Settlement Reached in Florida Election Lawsuit; Punch Card System Continues to Face Scrutiny Nationwide: Statement of Laughlin McDonald, Director, ACLU Voting Rights Project
FOR IMMEDIATE RELEASE
ATLANTA- The American Civil Liberties Union welcomes the proposed settlement announced today of a class-action lawsuit filed against the state of Florida and seven counties after many minority voters were disfranchised during the controversial 2000 presidential election.
The ACLU joined the lawsuit, NAACP v. Harris, two years ago with civil rights advocates from the NAACP, NAACP Legal Defense Fund, the Lawyers’ Committee for Civil Rights Under Law, People For the American Way Foundation, the Miami law firm of Williams & Associates and The Advancement Project.
Ensuring voter education standards, the implementation of the “”motor voter”” law, and properly trained poll workers are probably the most important elements of the proposed settlement. These reforms will work to address many the troubling voting issues facing Floridians.
It is important to note, however, that the important issue of ex-felon reenfranchisement was not addressed in the proposed settlement. The ACLU will continue to work with community-based organizations and state legislatures to restore the right to vote to individuals who were once incarcerated.
Today’s proposed settlement provides for monitoring to ensure the effective implementation and enforcement of its various provisions. It awaits court approval and it must also be precleared under the Voting Rights Act, so the settlement will not be in place in time for the November elections. We urge state officials to do everything they can do ensure that those elections do not result in any further violations of voting rights. are conducted in a fair and manner.
Some provisions of the settlement include:
- Greater accuracy in the maintenance of voter registration rolls to ensure that eligible voters are not erroneously removed from the voter lists in future elections and restoration of voters who were wrongly removed prior to the 2000 elections.
- Greater statewide uniformity in Election Day procedures by ensuring easy access to countywide voter registration information; availability of alternative voting procedures like provisional ballots and voting by affirmation; and adequate polling place staffing and poll worker training.
- State monitoring and coordination to ensure that state agencies provide required voter registration opportunities and to ensure that the counties carry out state list maintenance programs in a uniform and non-discriminatory manner.
- Allowing the motor vehicles department to automatically change the customer’s address for voting purposes, unless the customer specifically does not want to do so. (Several voters were turned away from the polls during the November 2000 election because they thought they had updated their voter registration when they changed their address at the motor vehicles office. Some of these voters also were not offered the opportunity to vote by affirmation at their new precinct as required by federal law.)

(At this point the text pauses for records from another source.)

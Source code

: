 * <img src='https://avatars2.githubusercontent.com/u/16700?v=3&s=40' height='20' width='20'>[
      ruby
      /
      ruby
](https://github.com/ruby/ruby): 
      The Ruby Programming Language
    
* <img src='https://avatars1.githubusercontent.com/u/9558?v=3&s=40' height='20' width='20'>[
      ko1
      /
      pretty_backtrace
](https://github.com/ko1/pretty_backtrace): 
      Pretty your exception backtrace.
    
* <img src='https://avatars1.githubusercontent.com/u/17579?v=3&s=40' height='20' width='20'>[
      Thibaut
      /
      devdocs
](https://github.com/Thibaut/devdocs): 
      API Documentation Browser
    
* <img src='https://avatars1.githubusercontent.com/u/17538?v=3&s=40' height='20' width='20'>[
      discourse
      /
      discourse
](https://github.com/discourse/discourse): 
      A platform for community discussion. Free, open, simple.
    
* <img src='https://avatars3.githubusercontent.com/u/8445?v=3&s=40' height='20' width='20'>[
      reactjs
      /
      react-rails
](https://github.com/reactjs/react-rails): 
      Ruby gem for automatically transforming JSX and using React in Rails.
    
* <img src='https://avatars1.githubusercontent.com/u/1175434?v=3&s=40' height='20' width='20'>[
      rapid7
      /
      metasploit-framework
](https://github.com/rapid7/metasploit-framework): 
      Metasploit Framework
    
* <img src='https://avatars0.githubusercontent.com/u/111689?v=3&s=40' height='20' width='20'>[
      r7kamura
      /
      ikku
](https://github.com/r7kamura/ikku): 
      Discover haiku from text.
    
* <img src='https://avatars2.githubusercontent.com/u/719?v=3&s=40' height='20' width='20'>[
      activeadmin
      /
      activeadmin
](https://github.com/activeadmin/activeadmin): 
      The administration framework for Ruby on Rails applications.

- Providing marketing notices in mailings and other customer communications regarding opportunities to register to vote at motor vehicles department offices.
In addition to today’s case, attorneys working with the ACLU filed similar lawsuits challenging the use of punch card machines in Georgia, California and Illinois. The theory in these cases was that the selective use by the states of error prone technology violated the equal-treatment-of-voters standard articulated by the Supreme Court in Bush v. Gore.
The case in Georgia proceeded on a faster track than the litigation in Florida and California, and was resolved after the state decertified further use of punch card machines and provided for the implementation of new voting systems by the 2002 general election. In California, further use of punch card machines was declared unconstitutional by the federal court but new equipment will not be in place until the primaries in 2004. In the Illinois case, a court recently rejected the government’s motion to dismiss the lawsuit, giving a green light to the ACLU’s legal theories.